Сердце бешено стучало, отдавая в виски, половицы слабо поскрипывали под ногами, но взвинченному Опалину казалось, что они грохочут, как пушки. В коридоре и комнатах, через которые он шел, никого не было; в гостиной мирно постукивали маятником настенные часы. Они показывали 11.17. «Усов уже не успеет на последний трамвай», мелькнуло в голове у Опалина, и когда он прошел в следующую комнату, то убедился, что Усов, точно, никуда уже не успеет. Он сидел у стола с простреленной головой, крепыш Астахов полулежал в кресле, тоже мертвый, бородатый Рязанов скорчился на полу, светловолосый Шмидт лежал между столом и окном, и изо рта его текла кровь.
Сонька! бешено заорал Опалин, забыв об осторожности. Сонька!

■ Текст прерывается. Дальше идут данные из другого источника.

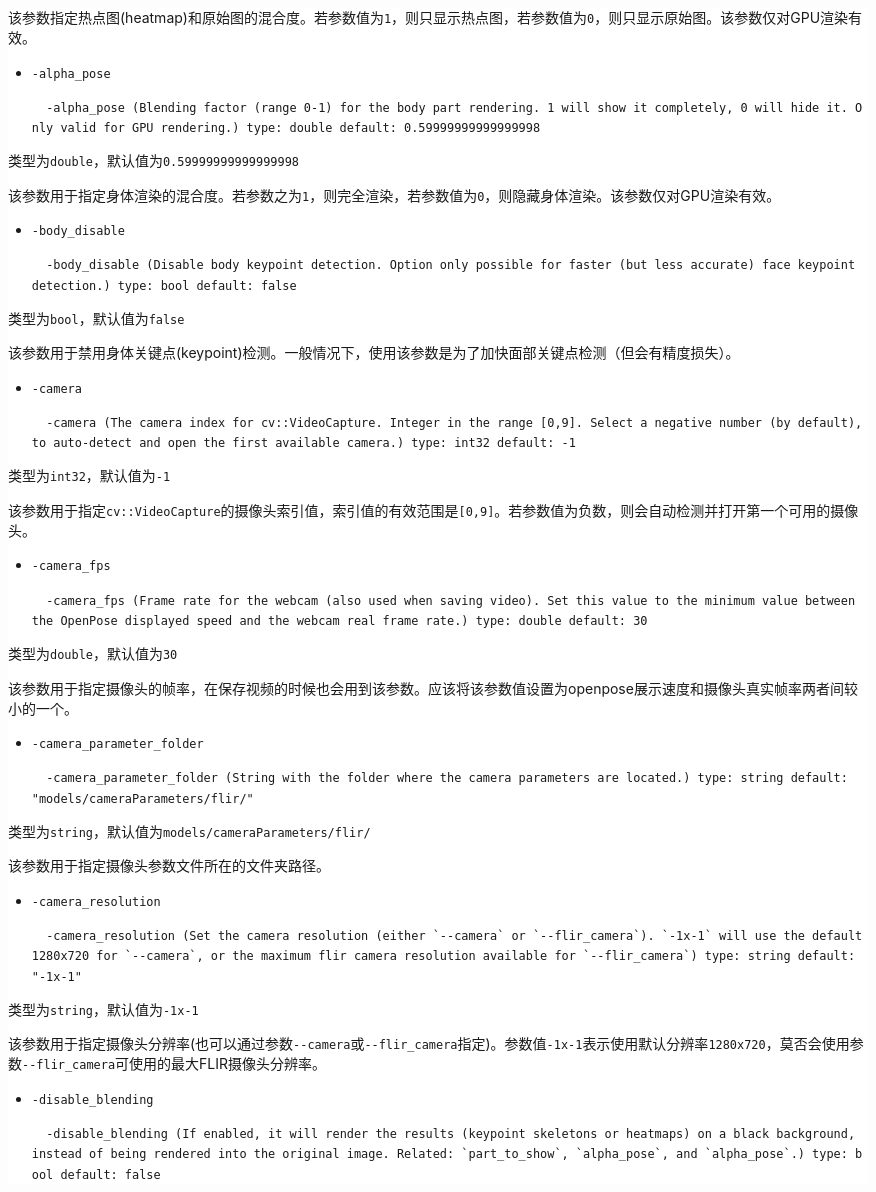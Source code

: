 该参数指定热点图(heatmap)和原始图的混合度。若参数值为`1`，则只显示热点图，若参数值为`0`，则只显示原始图。该参数仅对GPU渲染有效。

* `-alpha_pose`

        -alpha_pose (Blending factor (range 0-1) for the body part rendering. 1 will show it completely, 0 will hide it. Only valid for GPU rendering.) type: double default: 0.59999999999999998

类型为`double`，默认值为`0.59999999999999998`

该参数用于指定身体渲染的混合度。若参数之为`1`，则完全渲染，若参数值为`0`，则隐藏身体渲染。该参数仅对GPU渲染有效。

* `-body_disable`

        -body_disable (Disable body keypoint detection. Option only possible for faster (but less accurate) face keypoint detection.) type: bool default: false

类型为`bool`，默认值为`false`

该参数用于禁用身体关键点(keypoint)检测。一般情况下，使用该参数是为了加快面部关键点检测（但会有精度损失）。

* `-camera`

        -camera (The camera index for cv::VideoCapture. Integer in the range [0,9]. Select a negative number (by default), to auto-detect and open the first available camera.) type: int32 default: -1

类型为`int32`，默认值为`-1`

该参数用于指定`cv::VideoCapture`的摄像头索引值，索引值的有效范围是`[0,9]`。若参数值为负数，则会自动检测并打开第一个可用的摄像头。

* `-camera_fps`

        -camera_fps (Frame rate for the webcam (also used when saving video). Set this value to the minimum value between the OpenPose displayed speed and the webcam real frame rate.) type: double default: 30

类型为`double`，默认值为`30`

该参数用于指定摄像头的帧率，在保存视频的时候也会用到该参数。应该将该参数值设置为openpose展示速度和摄像头真实帧率两者间较小的一个。

* `-camera_parameter_folder`
        
        -camera_parameter_folder (String with the folder where the camera parameters are located.) type: string default: "models/cameraParameters/flir/"        

类型为`string`，默认值为`models/cameraParameters/flir/`

该参数用于指定摄像头参数文件所在的文件夹路径。

* `-camera_resolution`

        -camera_resolution (Set the camera resolution (either `--camera` or `--flir_camera`). `-1x-1` will use the default 1280x720 for `--camera`, or the maximum flir camera resolution available for `--flir_camera`) type: string default: "-1x-1"

类型为`string`，默认值为`-1x-1`

该参数用于指定摄像头分辨率(也可以通过参数`--camera`或`--flir_camera`指定)。参数值`-1x-1`表示使用默认分辨率`1280x720`，莫否会使用参数`--flir_camera`可使用的最大FLIR摄像头分辨率。

* `-disable_blending`

        -disable_blending (If enabled, it will render the results (keypoint skeletons or heatmaps) on a black background, instead of being rendered into the original image. Related: `part_to_show`, `alpha_pose`, and `alpha_pose`.) type: bool default: false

Сонькой звали хозяйку дома, по документам Порфирьеву; точнее, по нынешним документам, потому что как ее звали на самом деле никто уже не знал и не помнил. Угрозыск долго пытался выйти на след Стрелка, наконец с большим трудом удалось выйти на Соньку, через которую рассчитывали добраться до знаменитого бандита и его товарищей, устроили засаду в ее доме и вот
Иван бросился искать сообщницу Стрелка, но вскоре убедился, что ее и след простыл. Спальня Соньки хранила следы лихорадочных сборов: ящики комода были вывернуты, шкатулка, в которой она хранила свои украшения и золотые царские рубли, исчезла. Леденея от ненависти, от сознания собственного бессилия, от ощущения головокружительного провала, Опалин вернулся в комнату, где лежали его убитые товарищи, и обомлел. Шмидт, приподняв голову с пола, из последних сил пытался что-то выговорить.
Генрих! Опалин бросился к нему, стал дергать скатерть со стола, чтобы соорудить повязку на раны. Генрих, это я, Ваня! Ты меня слышишь? Как они смогли к вам подобраться? Генрих! Скажи хоть что-нибудь!
Но Шмидт, глядя куда-то мимо Опалина, забормотал что-то на немецком, которого Иван не понимал.
Генрих! Опалин был готов завыть от отчаяния. Это Стрелок? Его люди? Скажи мне хоть что-то, чтобы я мог их поймать, только не на немецком! Генрих, умоляю тебя Говори по-русски! Пожалуйста! Как они это сделали?
Взгляд его товарища на мгновение задержался на искаженном лице Опалина, и у того мелькнула надежда, что Шмидт пытается сосредоточиться.
Арка, едва слышно выдохнул раненый, и голова его упала на пол. Взгляд застыл. Он был мертв.
Глава 3Подозрительное лицо
Утром 4 февраля помощник агента угрозыска Иван Опалин шаркающей походкой смертельно уставшего человека вошел в коммуналку, в которой жил. Соседка, попавшаяся ему в коридоре, со страхом поглядела на его разбитую губу и фингал под глазом, но от вопросов воздержалась, а Опалин прошел прямиком в ванную. Там он долго мыл лицо и руки, а когда посмотрел на себя в зеркало, оттуда поглядел кто-то незнакомый и недобрый, с напряженным взглядом исподлобья. И у Ивана возникло ощущение, словно он разом постарел на десяток лет.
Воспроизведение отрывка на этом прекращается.